Tina Steinman, the board’s executive director, helped Engler craft the bill. She said it would “provide us with additional tools to expedite disciplinary processes when necessary.”
The discipline process moves too slowly as problem doctors are allowed to continue practicing for years without conditions, Engler said.
The board often tries to settle cases rather than prosecute doctors in the state’s administrative hearing commission, where cases can drag on for years.
“We have to do something to bring about quicker actions from this board,” Engler said. “These are people that have got life and death decisions … (and) we’re bragging about how we get these things done in two years.”
Under the bill, the administrative hearing commission would have to issue its decisions within 120 days.
In cases where the board thinks a doctor poses an immediate threat to public safety, the board would be able to suspend the doctor’s license without first having to prove the case. The doctor could then appeal the board’s decision.
Patients also could learn more about their doctors’ qualifications and backgrounds under the new bill. Currently, only the doctor’s address, licensure date and disciplinary history are available.
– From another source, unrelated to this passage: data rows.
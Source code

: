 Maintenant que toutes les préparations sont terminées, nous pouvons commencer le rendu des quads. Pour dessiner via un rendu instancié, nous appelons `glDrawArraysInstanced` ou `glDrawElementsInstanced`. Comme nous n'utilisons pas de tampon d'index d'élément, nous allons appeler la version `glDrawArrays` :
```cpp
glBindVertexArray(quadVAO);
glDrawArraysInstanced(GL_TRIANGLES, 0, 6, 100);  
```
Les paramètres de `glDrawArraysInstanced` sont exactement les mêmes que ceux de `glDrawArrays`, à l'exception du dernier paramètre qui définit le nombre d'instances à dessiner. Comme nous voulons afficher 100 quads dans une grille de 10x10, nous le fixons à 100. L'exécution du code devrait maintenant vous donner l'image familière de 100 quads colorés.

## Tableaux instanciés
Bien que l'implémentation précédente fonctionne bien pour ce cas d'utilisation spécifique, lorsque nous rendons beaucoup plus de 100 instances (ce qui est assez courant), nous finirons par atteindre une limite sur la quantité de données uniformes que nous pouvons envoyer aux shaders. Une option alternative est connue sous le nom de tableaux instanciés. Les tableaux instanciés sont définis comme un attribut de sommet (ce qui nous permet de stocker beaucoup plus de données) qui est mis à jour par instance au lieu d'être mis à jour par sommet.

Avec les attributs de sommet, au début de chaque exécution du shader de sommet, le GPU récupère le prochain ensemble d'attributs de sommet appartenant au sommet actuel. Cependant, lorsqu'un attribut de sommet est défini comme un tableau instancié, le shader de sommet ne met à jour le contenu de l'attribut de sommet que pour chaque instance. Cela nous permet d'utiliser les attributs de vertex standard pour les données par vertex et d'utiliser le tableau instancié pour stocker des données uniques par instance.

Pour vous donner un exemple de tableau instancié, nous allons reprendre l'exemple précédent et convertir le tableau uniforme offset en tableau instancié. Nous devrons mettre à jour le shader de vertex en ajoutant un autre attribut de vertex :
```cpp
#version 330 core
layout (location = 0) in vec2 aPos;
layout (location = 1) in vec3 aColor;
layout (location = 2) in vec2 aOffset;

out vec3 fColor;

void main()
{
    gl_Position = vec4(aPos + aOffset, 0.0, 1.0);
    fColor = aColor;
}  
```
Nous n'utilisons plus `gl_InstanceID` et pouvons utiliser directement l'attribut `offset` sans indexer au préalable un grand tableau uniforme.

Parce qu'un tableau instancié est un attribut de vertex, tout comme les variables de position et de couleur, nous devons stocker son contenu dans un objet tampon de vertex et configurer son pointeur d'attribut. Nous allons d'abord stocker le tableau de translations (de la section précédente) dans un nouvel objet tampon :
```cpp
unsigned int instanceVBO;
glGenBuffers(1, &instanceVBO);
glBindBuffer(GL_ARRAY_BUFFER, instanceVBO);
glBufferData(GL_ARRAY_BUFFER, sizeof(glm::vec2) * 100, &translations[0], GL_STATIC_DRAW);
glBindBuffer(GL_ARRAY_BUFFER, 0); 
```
The bill would allow the board to release information on a doctor’s medical school, specialty credentials and disciplinary record in other states.
It’s information that the board already has and that consumers ask for regularly, Steinman said.
Doug Crews, executive director of the Missouri Press Association, testified in support of the bill’s increased transparency and said opening records was good public policy.
The legislation follows a Post-Dispatch investigation that found that doctors who provide substandard care often continue to practice without public action by regulators.
Instead, the healing arts board increasingly relies on nonpublic “letters of concern” to doctors, which are not considered discipline. Their use has grown from 20 letters a year in 1986 to 910 in 2006.
The Post-Dispatch also showed that most information about doctors — even where they went to medical school — is kept confidential.
Letters of concern would remain confidential under the new bill. But Engler said he hoped the number of letters would shrink if the board gained disciplinary power.
Some other provisions of the bill were more controversial.
Under the new law, doctors could face monetary penalties for infractions. Almost every other state collects fines from doctors who violate rules of practice. In Missouri, the fines could reach $5,000 for each infraction up to a maximum of $25,000.
Fining doctors would be “overreaching,” said Audrey Hanson McIntosh, attorney for the Missouri Association of Osteopathic Physicians and Surgeons.
“We are not here to protect bad doctors, but we also want to temper that with the rights of those doctors who already have licenses,” she said.
McIntosh also opposed making it easier for the board to suspend doctors. The doctor should have a hearing “in front of a fair and impartial body versus the board itself.”
Sen. Jay Wasson, R-Nixa, vice chairman of the committee, then suggested that the decisions should rest with the board.
Engler said he would meet with the board this week to tweak some language in the bill before it is moved out of the committee. A similar bill is also working through the state House of Representatives.